ヨセフは二人の囚人の夢を解き明かし,それは三日後にそのとおりになりました。(創世記 40:13,19)その後,ヨセフがその強大なファラオの前に連れ出され,その夢を説明することになった時,豊作の7年が始まろうとしていました。ヨセフが神の霊によってファラオの夢の意味を解きほぐしたので,予言された豊作の時の穀物を備蓄する取り決めを設けることができました。―創世記 41:29,39,40。
預言の中には,成就して初めて神の僕が十分理解できたものもあります。イエスの生涯中の多くの出来事は,イエスが生まれる何世紀も前から預言されていましたが,そのことを弟子たちが十分理解したのはイエスが復活した後でした。(詩編 22:18; 34:20。ヨハネ 19:24,36)ダニエルは,ダニエル 12章4節で,ある預言は「終わりの時まで……封印して」おかれ,その時になったら「真の知識が満ちあふれる」と述べました。今まさに,それらの預言が成就しつつあります。b
聖書預言とあなた
ヨセフとダニエルは当時の王の前に立ち,幾つもの国民や王国に影響を与える預言的な音信を告げました。1世紀のクリスチャンは,預言の神エホバの代弁者として当時の人々の前に立ち,その音信に応じる人たちに大きな益をもたらしました。

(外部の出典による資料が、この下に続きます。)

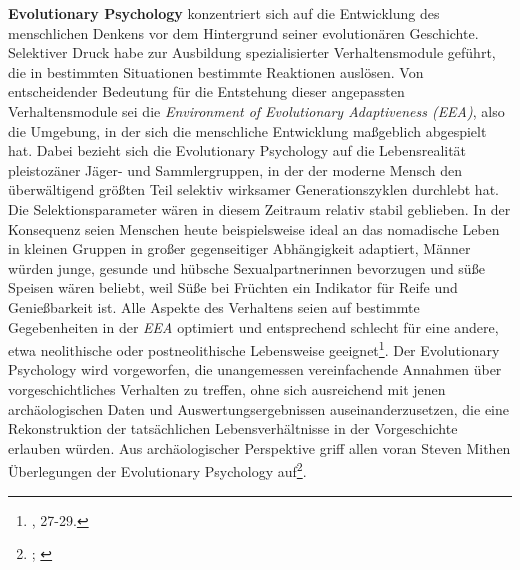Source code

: \documentclass[openany,twoside,twocolumn]{book}
\let\rmarkdownfootnote\footnote%
\def\footnote{\protect\rmarkdownfootnote}
\begin{document}
\textbf{Evolutionary Psychology} konzentriert sich auf die Entwicklung
des menschlichen Denkens vor dem Hintergrund seiner evolutionären
Geschichte. Selektiver Druck habe zur Ausbildung spezialisierter
Verhaltensmodule geführt, die in bestimmten Situationen bestimmte
Reaktionen auslösen. Von entscheidender Bedeutung für die Entstehung
dieser angepassten Verhaltensmodule sei die \emph{Environment of
Evolutionary Adaptiveness (EEA)}, also die Umgebung, in der sich die
menschliche Entwicklung maßgeblich abgespielt hat. Dabei bezieht sich
die Evolutionary Psychology auf die Lebensrealität pleistozäner Jäger-
und Sammlergruppen, in der der moderne Mensch den überwältigend größten
Teil selektiv wirksamer Generationszyklen durchlebt hat. Die
Selektionsparameter wären in diesem Zeitraum relativ stabil geblieben.
In der Konsequenz seien Menschen heute beispielsweise ideal an das
nomadische Leben in kleinen Gruppen in großer gegenseitiger Abhängigkeit
adaptiert, Männer würden junge, gesunde und hübsche Sexualpartnerinnen
bevorzugen und süße Speisen wären beliebt, weil Süße bei Früchten ein
Indikator für Reife und Genießbarkeit ist. Alle Aspekte des Verhaltens
seien auf bestimmte Gegebenheiten in der \emph{EEA} optimiert und
entsprechend schlecht für eine andere, etwa neolithische oder
postneolithische Lebensweise geeignet\footnote{\textcite{SmithThreestylesevolutionary2000},
  27-29.}. Der Evolutionary Psychology wird vorgeworfen, die
unangemessen vereinfachende Annahmen über vorgeschichtliches Verhalten
zu treffen, ohne sich ausreichend mit jenen archäologischen Daten und
Auswertungsergebnissen auseinanderzusetzen, die eine Rekonstruktion der
tatsächlichen Lebensverhältnisse in der Vorgeschichte erlauben würden.
Aus archäologischer Perspektive griff allen voran Steven Mithen
Überlegungen der Evolutionary Psychology auf\footnote{\textcite{Mithenprehistorymindsearch1996};
  \textcite{mithen_cognitive_1997}}.
\end{document}
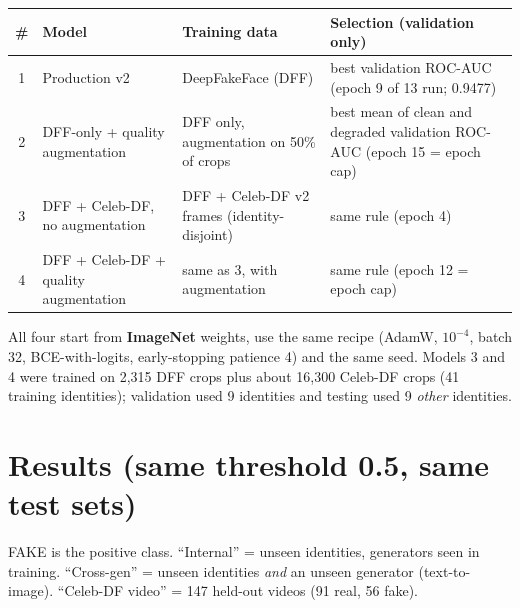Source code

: \documentclass[11pt,a4paper]{report}
\begin{document}
\begin{center}
\small
\begin{tabular}{|c|p{3.6cm}|p{3.4cm}|p{4.8cm}|}
\hline
\textbf{\#} & \textbf{Model} & \textbf{Training data} & \textbf{Selection (validation only)}\\\hline
1 & Production v2 & DeepFakeFace (DFF) & best validation ROC-AUC (epoch 9 of 13 run; 0.9477)\\\hline
2 & DFF-only + quality augmentation & DFF only, augmentation on 50\% of crops & best mean of clean and degraded validation ROC-AUC (epoch 15 = epoch cap)\\\hline
3 & DFF + Celeb-DF, no augmentation & DFF + Celeb-DF v2 frames (identity-disjoint) & same rule (epoch 4)\\\hline
4 & DFF + Celeb-DF + quality augmentation & same as 3, with augmentation & same rule (epoch 12 = epoch cap)\\\hline
\end{tabular}
\end{center}
All four start from \textbf{ImageNet} weights, use the same recipe (AdamW, $10^{-4}$, batch 32, BCE-with-logits, early-stopping patience 4) and the same seed.
Models 3 and 4 were trained on 2,315 DFF crops plus about 16,300 Celeb-DF crops (41 training identities); validation used 9 identities and testing used 9 \emph{other} identities.

\section{Results (same threshold 0.5, same test sets)}
FAKE is the positive class. ``Internal'' = unseen identities, generators seen in training. ``Cross-gen'' = unseen identities \emph{and} an unseen generator (text-to-image). ``Celeb-DF video'' = 147 held-out videos (91 real, 56 fake).
\end{document}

今日,エホバの証人は世界じゅうで,神の王国の良いたよりという預言的な音信を鳴り響かせ,「事物の体制の終結」に関するイエスの預言が成就していることを人々に告げています。(マタイ 24:3,14)それがどんな預言か,また自分にどう影響するか,ご存じですか。あなたが聖書預言の中でもとりわけ重大なその預言を理解して,そこから益を得られるよう,エホバの証人は喜んでお手伝いいたします。
[脚注]
a ギリシャの伝説によれば,フリギアの首都ゴルディオン(ゴルディウム)にはその都市の創建者ゴルディオスの荷車が置かれており,それを結わえた縄に複雑な結び目がありました。その結び目を解いた者がアジアの征服者になる,とされていました。
b 本誌の2011年5月1日号の「6つの聖書預言 ― いま成就している」という特集をご覧ください。